Plain-text document sources:
· · · · · · ·

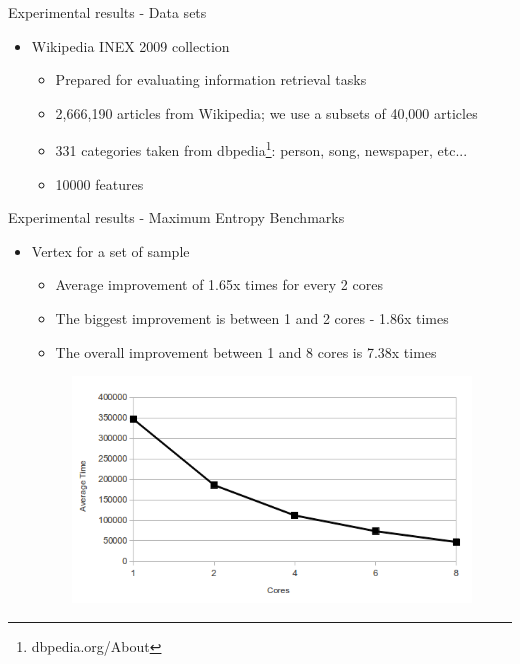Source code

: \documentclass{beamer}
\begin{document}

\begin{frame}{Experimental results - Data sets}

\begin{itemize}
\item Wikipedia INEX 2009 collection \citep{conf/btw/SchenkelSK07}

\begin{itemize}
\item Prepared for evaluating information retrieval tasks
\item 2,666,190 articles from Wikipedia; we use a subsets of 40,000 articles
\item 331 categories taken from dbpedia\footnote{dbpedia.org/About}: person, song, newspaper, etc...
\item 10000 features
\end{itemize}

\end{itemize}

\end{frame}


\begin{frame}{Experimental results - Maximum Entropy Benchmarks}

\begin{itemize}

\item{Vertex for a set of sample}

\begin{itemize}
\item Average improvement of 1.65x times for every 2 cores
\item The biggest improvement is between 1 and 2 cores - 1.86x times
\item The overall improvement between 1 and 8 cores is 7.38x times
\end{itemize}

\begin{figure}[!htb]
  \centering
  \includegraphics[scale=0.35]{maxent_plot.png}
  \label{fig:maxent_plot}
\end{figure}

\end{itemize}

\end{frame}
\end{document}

· · · · · · ·

▸ Requirement
Without the pictures, write out every entry exactly as it appears.

▸ Written response
Source code

: \documentclass{beamer}
\begin{document}

\begin{frame}{Experimental results - Data sets}

\begin{itemize}
\item Wikipedia INEX 2009 collection \citep{conf/btw/SchenkelSK07}

\begin{itemize}
\item Prepared for evaluating information retrieval tasks
\item 2,666,190 articles from Wikipedia; we use a subsets of 40,000 articles
\item 331 categories taken from dbpedia\footnote{dbpedia.org/About}: person, song, newspaper, etc...
\item 10000 features
\end{itemize}

\end{itemize}

\end{frame}


\begin{frame}{Experimental results - Maximum Entropy Benchmarks}

\begin{itemize}

\item{Vertex for a set of sample}

\begin{itemize}
\item Average improvement of 1.65x times for every 2 cores
\item The biggest improvement is between 1 and 2 cores - 1.86x times
\item The overall improvement between 1 and 8 cores is 7.38x times
\end{itemize}

\begin{figure}[!htb]
  \centering
  \includegraphics[scale=0.35]{maxent_plot.png}
  \label{fig:maxent_plot}
\end{figure}

\end{itemize}

\end{frame}
\end{document}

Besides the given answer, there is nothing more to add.